There's likely merit to both criticisms. I discussed earlier the reasons why the actual ESA complaints are likely the tip of the iceberg of ESA breaches: Such a power imbalance exists as to discourage employees from standing on their rights. Additional barriers, requiring employees to stand up to their employers first, may cause some complainants to abandon their complaints. (And that is the consequence; if an employee doesn't take the necessary steps, their complaint will most likely go away.)
In addition, most ESA complaints are questions of liability, not damages. Calculating damages is usually fairly simple arithmetic - do I get time and a half for overtime, or do I not?
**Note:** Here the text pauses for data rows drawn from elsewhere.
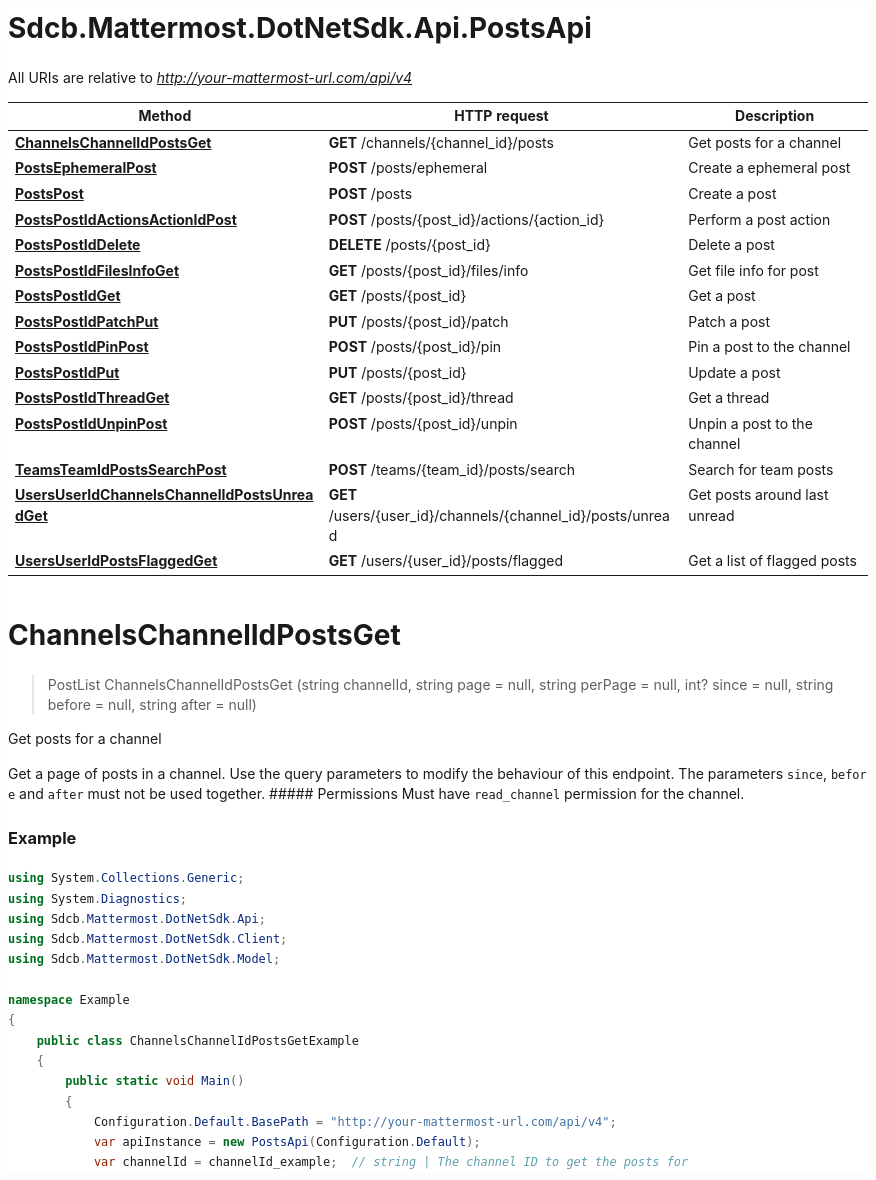 # Sdcb.Mattermost.DotNetSdk.Api.PostsApi

All URIs are relative to *http://your-mattermost-url.com/api/v4*

Method | HTTP request | Description
------------- | ------------- | -------------
[**ChannelsChannelIdPostsGet**](PostsApi.md#channelschannelidpostsget) | **GET** /channels/{channel_id}/posts | Get posts for a channel
[**PostsEphemeralPost**](PostsApi.md#postsephemeralpost) | **POST** /posts/ephemeral | Create a ephemeral post
[**PostsPost**](PostsApi.md#postspost) | **POST** /posts | Create a post
[**PostsPostIdActionsActionIdPost**](PostsApi.md#postspostidactionsactionidpost) | **POST** /posts/{post_id}/actions/{action_id} | Perform a post action
[**PostsPostIdDelete**](PostsApi.md#postspostiddelete) | **DELETE** /posts/{post_id} | Delete a post
[**PostsPostIdFilesInfoGet**](PostsApi.md#postspostidfilesinfoget) | **GET** /posts/{post_id}/files/info | Get file info for post
[**PostsPostIdGet**](PostsApi.md#postspostidget) | **GET** /posts/{post_id} | Get a post
[**PostsPostIdPatchPut**](PostsApi.md#postspostidpatchput) | **PUT** /posts/{post_id}/patch | Patch a post
[**PostsPostIdPinPost**](PostsApi.md#postspostidpinpost) | **POST** /posts/{post_id}/pin | Pin a post to the channel
[**PostsPostIdPut**](PostsApi.md#postspostidput) | **PUT** /posts/{post_id} | Update a post
[**PostsPostIdThreadGet**](PostsApi.md#postspostidthreadget) | **GET** /posts/{post_id}/thread | Get a thread
[**PostsPostIdUnpinPost**](PostsApi.md#postspostidunpinpost) | **POST** /posts/{post_id}/unpin | Unpin a post to the channel
[**TeamsTeamIdPostsSearchPost**](PostsApi.md#teamsteamidpostssearchpost) | **POST** /teams/{team_id}/posts/search | Search for team posts
[**UsersUserIdChannelsChannelIdPostsUnreadGet**](PostsApi.md#usersuseridchannelschannelidpostsunreadget) | **GET** /users/{user_id}/channels/{channel_id}/posts/unread | Get posts around last unread
[**UsersUserIdPostsFlaggedGet**](PostsApi.md#usersuseridpostsflaggedget) | **GET** /users/{user_id}/posts/flagged | Get a list of flagged posts


<a name="channelschannelidpostsget"></a>
# **ChannelsChannelIdPostsGet**
> PostList ChannelsChannelIdPostsGet (string channelId, string page = null, string perPage = null, int? since = null, string before = null, string after = null)

Get posts for a channel

Get a page of posts in a channel. Use the query parameters to modify the behaviour of this endpoint. The parameters `since`, `before` and `after` must not be used together. ##### Permissions Must have `read_channel` permission for the channel. 

### Example
```csharp
using System.Collections.Generic;
using System.Diagnostics;
using Sdcb.Mattermost.DotNetSdk.Api;
using Sdcb.Mattermost.DotNetSdk.Client;
using Sdcb.Mattermost.DotNetSdk.Model;

namespace Example
{
    public class ChannelsChannelIdPostsGetExample
    {
        public static void Main()
        {
            Configuration.Default.BasePath = "http://your-mattermost-url.com/api/v4";
            var apiInstance = new PostsApi(Configuration.Default);
            var channelId = channelId_example;  // string | The channel ID to get the posts for
```
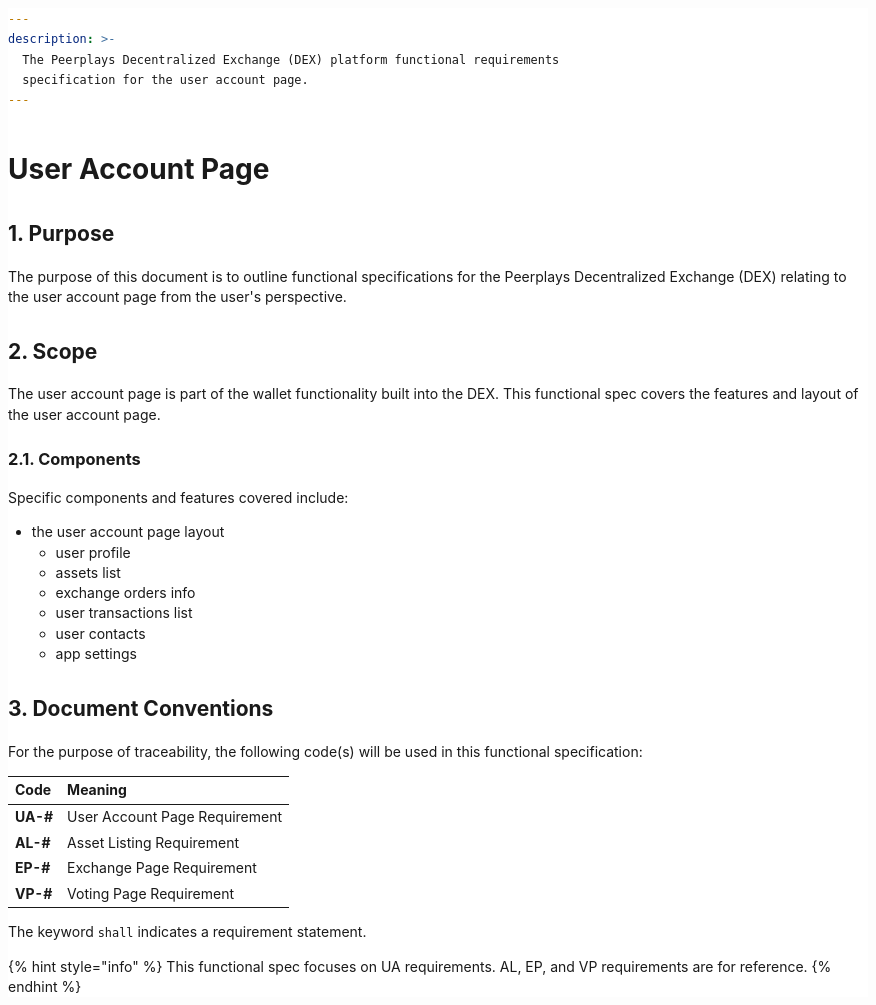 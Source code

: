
 ```yaml
---
description: >-
  The Peerplays Decentralized Exchange (DEX) platform functional requirements
  specification for the user account page.
---
```


# User Account Page

## 1. Purpose

The purpose of this document is to outline functional specifications for the Peerplays Decentralized Exchange \(DEX\) relating to the user account page from the user's perspective.

## 2. Scope

The user account page is part of the wallet functionality built into the DEX. This functional spec covers the features and layout of the user account page.

### 2.1. Components

Specific components and features covered include:

* the user account page layout
  * user profile
  * assets list
  * exchange orders info
  * user transactions list
  * user contacts
  * app settings

## 3. Document Conventions

For the purpose of traceability, the following code\(s\) will be used in this functional specification:

| Code | Meaning |
| :--- | :--- |
| **UA-\#** | User Account Page Requirement |
| **AL-\#** | Asset Listing Requirement |
| **EP-\#** | Exchange Page Requirement |
| **VP-\#** | Voting Page Requirement |

The keyword `shall` indicates a requirement statement.

{% hint style="info" %}
This functional spec focuses on UA requirements. AL, EP, and VP requirements are for reference.
{% endhint %}
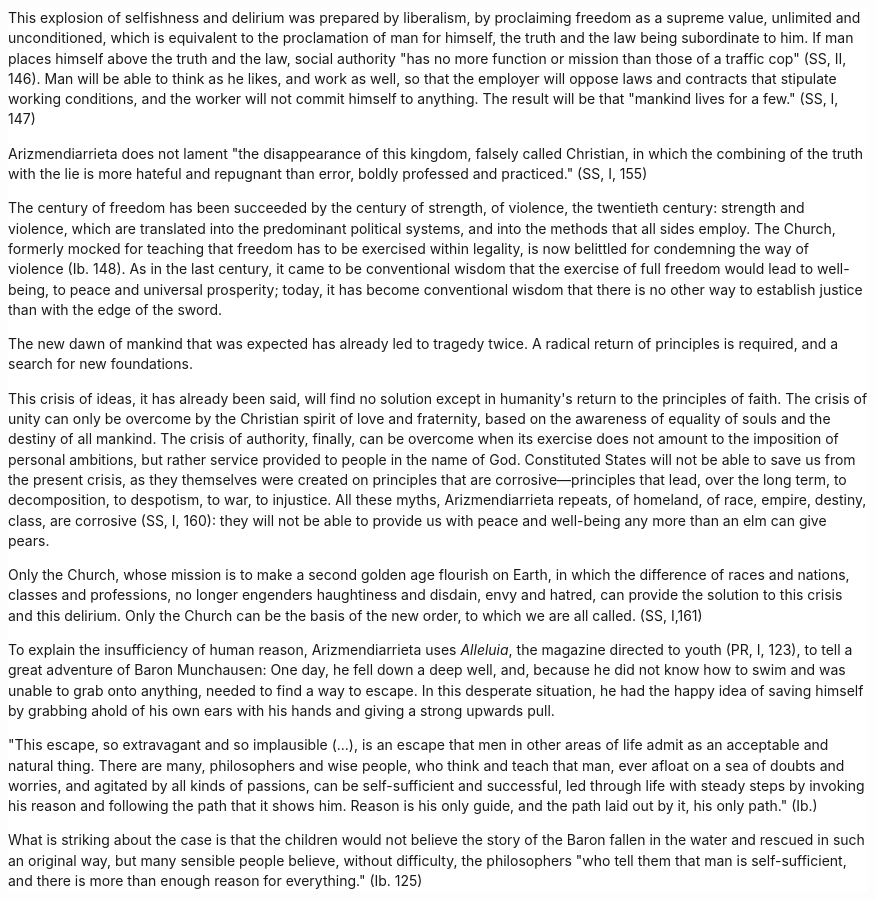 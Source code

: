 This explosion of selfishness and delirium was prepared by liberalism, by proclaiming freedom as a supreme value, unlimited and unconditioned, which is equivalent to the proclamation of man for himself, the truth and the law being subordinate to him. If man places himself above the truth and the law, social authority "has no more function or mission than those of a traffic cop" (SS, II, 146). Man will be able to think as he likes, and work as well, so that the employer will oppose laws and contracts that stipulate working conditions, and the worker will not commit himself to anything. The result will be that "mankind lives for a few." (SS, I, 147)

Arizmendiarrieta does not lament "the disappearance of this kingdom, falsely called Christian, in which the combining of the truth with the lie is more hateful and repugnant than error, boldly professed and practiced." (SS, I, 155)

The century of freedom has been succeeded by the century of strength, of violence, the twentieth century: strength and violence, which are translated into the predominant political systems, and into the methods that all sides employ. The Church, formerly mocked for teaching that freedom has to be exercised within legality, is now belittled for condemning the way of violence (Ib. 148). As in the last century, it came to be conventional wisdom that the exercise of full freedom would lead to well-being, to peace and universal prosperity; today, it has become conventional wisdom that there is no other way to establish justice than with the edge of the sword.

The new dawn of mankind that was expected has already led to tragedy twice. A radical return of principles is required, and a search for new foundations.

This crisis of ideas, it has already been said, will find no solution except in humanity's return to the principles of faith. The crisis of unity can only be overcome by the Christian spirit of love and fraternity, based on the awareness of equality of souls and the destiny of all mankind. The crisis of authority, finally, can be overcome when its exercise does not amount to the imposition of personal ambitions, but rather service provided to people in the name of God. Constituted States will not be able to save us from the present crisis, as they themselves were created on principles that are corrosive—principles that lead, over the long term, to decomposition, to despotism, to war, to injustice. All these myths, Arizmendiarrieta repeats, of homeland, of race, empire, destiny, class, are corrosive (SS, I, 160): they will not be able to provide us with peace and well-being any more than an elm can give pears.

Only the Church, whose mission is to make a second golden age flourish on Earth, in which the difference of races and nations, classes and professions, no longer engenders haughtiness and disdain, envy and hatred, can provide the solution to this crisis and this delirium. Only the Church can be the basis of the new order, to which we are all called. (SS, I,161)

To explain the insufficiency of human reason, Arizmendiarrieta uses *Alleluia*, the magazine directed to youth (PR, I, 123), to tell a great adventure of Baron Munchausen: One day, he fell down a deep well, and, because he did not know how to swim and was unable to grab onto anything, needed to find a way to escape. In this desperate situation, he had the happy idea of saving himself by grabbing ahold of his own ears with his hands and giving a strong upwards pull.

"This escape, so extravagant and so implausible (...), is an escape that men in other areas of life admit as an acceptable and natural thing. There are many, philosophers and wise people, who think and teach that man, ever afloat on a sea of doubts and worries, and agitated by all kinds of passions, can be self-sufficient and successful, led through life with steady steps by invoking his reason and following the path that it shows him. Reason is his only guide, and the path laid out by it, his only path." (Ib.)

What is striking about the case is that the children would not believe the story of the Baron fallen in the water and rescued in such an original way, but many sensible people believe, without difficulty, the philosophers "who tell them that man is self-sufficient, and there is more than enough reason for everything." (Ib. 125)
If the answer's yes, there's seldom much fight in how much that amounts to. (There are exceptions, of course, but it usually is pretty Boolean.) Settlement discussion usually involves compromise on both sides, and means that employees are going to be facing pressure to back off part of their entitlements.
So the backlog is going to be reduced by reducing the number of people who will voice their legitimate complaints, and by pressuring them into taking less than their entitlements early.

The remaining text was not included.